Stefan Seefeld <seefeld@sympatico.ca> writes:
Anthony Williams wrote:
Assume I know the encoding and character type I wish to use as input. In order to specialize converter<> for my string type, I need to know what encoding and character type the library is using. If the encoding and character type are not specified in the API, but are instead open to the whims of the backend, I cannot write my conversion code.
Ah, I think I understand what you mean by 'character type'. Yes, you are right. The code as I posted it to the vault is missing these bits. that enable users to write converters without knowing backend-specific details. However, some 'dom::char_trait' should be enough, right ?
Yes and no. Suppose my incoming data is a stream of 8-bit "characters", using Shift-JIS encoding. I need to write a converter to convert this to whatever encoding is accepted by the XML API. I need to know which encoding to use when I write my converter --- if the API is expecting UTF-16 stored in a string of unsigned shorts, my converter is going to be quite different to if the API is expecting UTF-8 stored in a string of unsigned chars. I also need to know how to construct the final string --- whether I need to provide a boost::xml::char_type*, or whether I need to construct a boost::xml::string_type from a pair of iterators, or something else.
I would suggest that the API accepts input in UTF-8, UTF-16 and UTF-32. The user then has to supply a conversion function from their encoding to one of these, and the library converts internally if the one they choose is not the "correct" one.
It already does. libxml2 provides conversion functions. I need to hook them up into such an 'xml char trait'.
I don't understand how your response ties in with my comment, so I'll try again.
I was suggesting that we have overloads like:
node::append_element(utf8_string_type); node::append_element(utf16_string_type); node::append_element(utf32_string_type);
With two of them (but unspecified which two) converting to the correct internal encoding.
Oh, but that multiplies quite a chunk of the API by four !
What's the fourth option? Yes, I agree it multiplies the API, but for the convenience of users.
Typically, a unicode library provides converter functions, so what advantage would such a rich interface have instead of asking the user to do the conversion before calling into the xml library ?
It avoids the user doing any conversion in many cases.
If the internal storage encoding is a compile-time constant that can be queried from the proposed dom::char_trait, it should be simple for users to decide how to write the converter, and in particular, how to pass strings in the most efficient way.
If the encoding is only available as a compile-time constant, that won't help me write a converter. I need it available as a software-writing-time constant for that (i.e. specified in the documentation).
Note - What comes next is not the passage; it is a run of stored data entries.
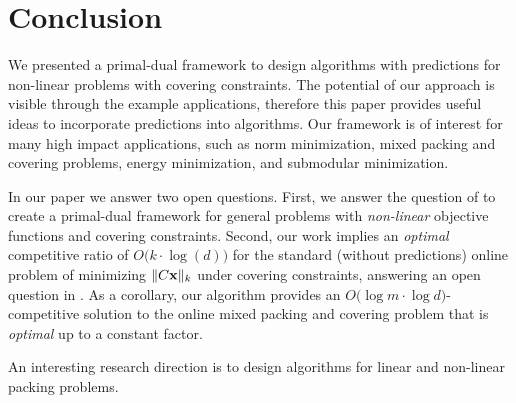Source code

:
\section{Conclusion}

We presented a primal-dual framework to design algorithms with predictions for non-linear problems with covering constraints.
The potential of our approach is visible through the example applications, therefore this paper provides useful ideas to incorporate predictions into algorithms.
Our framework is of interest for many high impact applications, such as norm minimization, mixed packing and covering problems, energy minimization, and submodular minimization.

In our paper we answer two open questions.
First, we answer the question of \cite{BamasMaggiori20:The-Primal-Dual-method} to create a primal-dual framework for general problems with \emph{non-linear} objective functions and covering constraints.
Second, our work implies an \emph{optimal} competitive ratio of $O\bigl( k \cdot \log (d)\bigr)$ for the standard (without predictions) online problem of minimizing $\|C \mathbf{x}\|_{k}$ under covering constraints, answering an open question in \cite{NagarajanShen17:Online-Covering}. As a corollary, our algorithm provides an $O\bigl( \log m \cdot \log d \bigr)$-competitive solution to the online mixed packing and covering problem that is \emph{optimal} up to a constant factor.

An interesting research direction is to design algorithms for linear and non-linear packing problems.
If you don't want to fix the encoding in the docs, maybe we should require that the user supply conversions to each of UTF-8, UTF-16 and UTF-32, and the library will use whichever is most convenient.
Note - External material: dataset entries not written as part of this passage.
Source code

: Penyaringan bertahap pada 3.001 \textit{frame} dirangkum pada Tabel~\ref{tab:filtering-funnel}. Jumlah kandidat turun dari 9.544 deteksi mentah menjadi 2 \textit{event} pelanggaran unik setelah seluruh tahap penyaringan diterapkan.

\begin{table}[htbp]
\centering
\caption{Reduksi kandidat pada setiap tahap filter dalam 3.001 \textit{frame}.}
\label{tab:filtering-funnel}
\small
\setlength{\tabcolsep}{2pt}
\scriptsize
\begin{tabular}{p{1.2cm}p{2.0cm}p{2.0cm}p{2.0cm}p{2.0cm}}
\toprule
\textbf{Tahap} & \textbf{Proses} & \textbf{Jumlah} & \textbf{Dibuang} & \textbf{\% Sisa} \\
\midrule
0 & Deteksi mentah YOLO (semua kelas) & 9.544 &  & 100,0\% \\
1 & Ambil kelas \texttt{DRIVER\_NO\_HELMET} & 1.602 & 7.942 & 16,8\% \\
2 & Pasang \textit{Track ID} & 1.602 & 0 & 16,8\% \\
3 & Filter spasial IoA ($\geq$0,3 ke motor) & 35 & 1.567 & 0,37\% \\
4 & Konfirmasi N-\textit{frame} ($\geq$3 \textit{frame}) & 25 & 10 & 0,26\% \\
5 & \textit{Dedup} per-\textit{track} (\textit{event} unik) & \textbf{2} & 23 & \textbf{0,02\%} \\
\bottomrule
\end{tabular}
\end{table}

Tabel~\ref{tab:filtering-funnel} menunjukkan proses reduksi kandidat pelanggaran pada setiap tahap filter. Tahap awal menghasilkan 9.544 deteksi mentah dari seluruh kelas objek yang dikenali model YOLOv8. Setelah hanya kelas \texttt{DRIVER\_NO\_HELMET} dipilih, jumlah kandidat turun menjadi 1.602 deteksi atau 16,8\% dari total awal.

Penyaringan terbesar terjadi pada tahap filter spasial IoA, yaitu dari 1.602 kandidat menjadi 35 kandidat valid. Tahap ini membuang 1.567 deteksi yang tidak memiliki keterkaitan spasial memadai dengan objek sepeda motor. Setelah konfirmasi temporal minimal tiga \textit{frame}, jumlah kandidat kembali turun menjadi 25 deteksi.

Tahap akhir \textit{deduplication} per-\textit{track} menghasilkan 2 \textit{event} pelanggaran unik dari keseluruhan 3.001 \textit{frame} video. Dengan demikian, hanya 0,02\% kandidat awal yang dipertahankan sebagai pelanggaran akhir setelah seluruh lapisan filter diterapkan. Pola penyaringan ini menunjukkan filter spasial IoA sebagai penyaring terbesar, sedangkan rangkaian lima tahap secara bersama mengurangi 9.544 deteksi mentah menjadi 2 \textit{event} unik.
If I specify the conversions to use directly on the input and output, then I can cleanly separate my application into three layers --- process input, and build DOM in internal encoding; process DOM as necessary; display result to user.
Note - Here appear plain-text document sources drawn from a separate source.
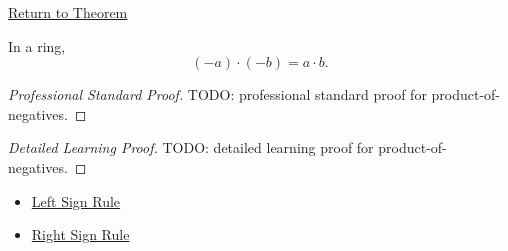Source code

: \newpage
{}
\label{prf:product-of-negatives}

\begin{remark*}[Return]
\hyperref[prop:product-of-negatives]{Return to Theorem}
\end{remark*}

\begin{proposition*}
In a ring,
\[
(-a)\cdot(-b)=a\cdot b.
\]
\end{proposition*}

\begin{proof}[Professional Standard Proof]
\LRAProofBodyStart
TODO: professional standard proof for product-of-negatives.
\end{proof}

\begin{proof}[Detailed Learning Proof]
\LRAProofBodyStart
TODO: detailed learning proof for product-of-negatives.
\end{proof}

\begin{remark*}
\end{remark*}

\begin{dependencies}
\begin{itemize}
  \item \hyperref[prop:left-sign-rule]{Left Sign Rule}
  \item \hyperref[prop:right-sign-rule]{Right Sign Rule}
\end{itemize}
\end{dependencies}

\clearpage
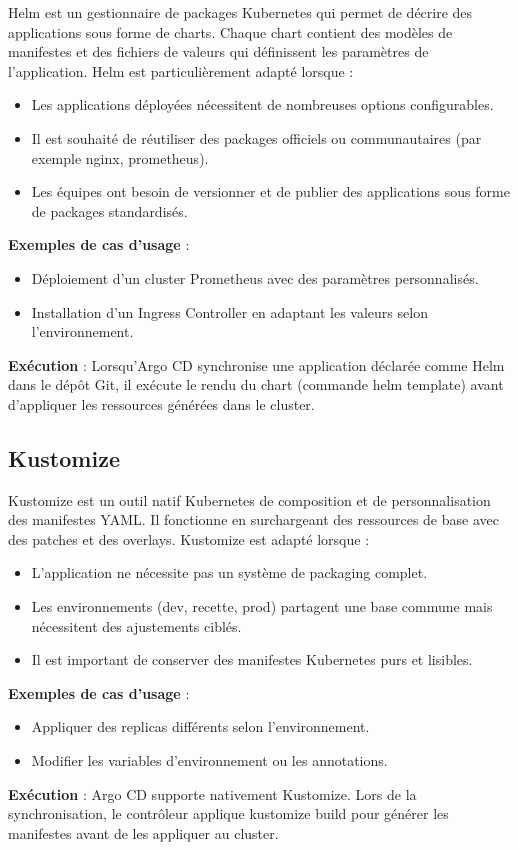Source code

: Helm est un gestionnaire de packages Kubernetes qui permet de décrire des applications sous forme de charts. Chaque chart contient des modèles de manifestes et des fichiers de valeurs qui définissent les paramètres de l’application. Helm est particulièrement adapté lorsque :
\begin{itemize}
	\item Les applications déployées nécessitent de nombreuses options configurables.
	\item Il est souhaité de réutiliser des packages officiels ou communautaires (par exemple nginx, prometheus).
	\item Les équipes ont besoin de versionner et de publier des applications sous forme de packages standardisés.
\end{itemize}
\textbf{Exemples de cas d’usage} :
\begin{itemize}
	\item Déploiement d’un cluster Prometheus avec des paramètres personnalisés.
	\item Installation d’un Ingress Controller en adaptant les valeurs selon l’environnement.
\end{itemize}
\textbf{Exécution} : Lorsqu’Argo CD synchronise une application déclarée comme Helm dans le dépôt Git, il exécute le rendu du chart (commande helm template) avant d’appliquer les ressources générées dans le cluster.

\subsection{Kustomize}

Kustomize est un outil natif Kubernetes de composition et de personnalisation des manifestes YAML. Il fonctionne en surchargeant des ressources de base avec des patches et des overlays. Kustomize est adapté lorsque :
\begin{itemize}
	\item L’application ne nécessite pas un système de packaging complet.
	\item Les environnements (dev, recette, prod) partagent une base commune mais nécessitent des ajustements ciblés.
	\item Il est important de conserver des manifestes Kubernetes purs et lisibles.
\end{itemize}
\textbf{Exemples de cas d’usage} :
\begin{itemize}
	\item Appliquer des replicas différents selon l’environnement.
	\item Modifier les variables d’environnement ou les annotations.
\end{itemize}
\textbf{Exécution} : Argo CD supporte nativement Kustomize. Lors de la synchronisation, le contrôleur applique kustomize build pour générer les manifestes avant de les appliquer au cluster.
If the string type and encoding is inherently part of the DOM types, this is not so simple.
I still don't understand what you have in mind: Are you thinking of using two separate unicode libraries / string types for input and output ? Again unicode libraries should provide encoding conversion, if all you want is to use distinct encodings.
I may not understand the details well enough, but asking for the API to integrate the string conversions as you seem to be doing sounds exactly like what you accused me of doing: premature optimization. ;-)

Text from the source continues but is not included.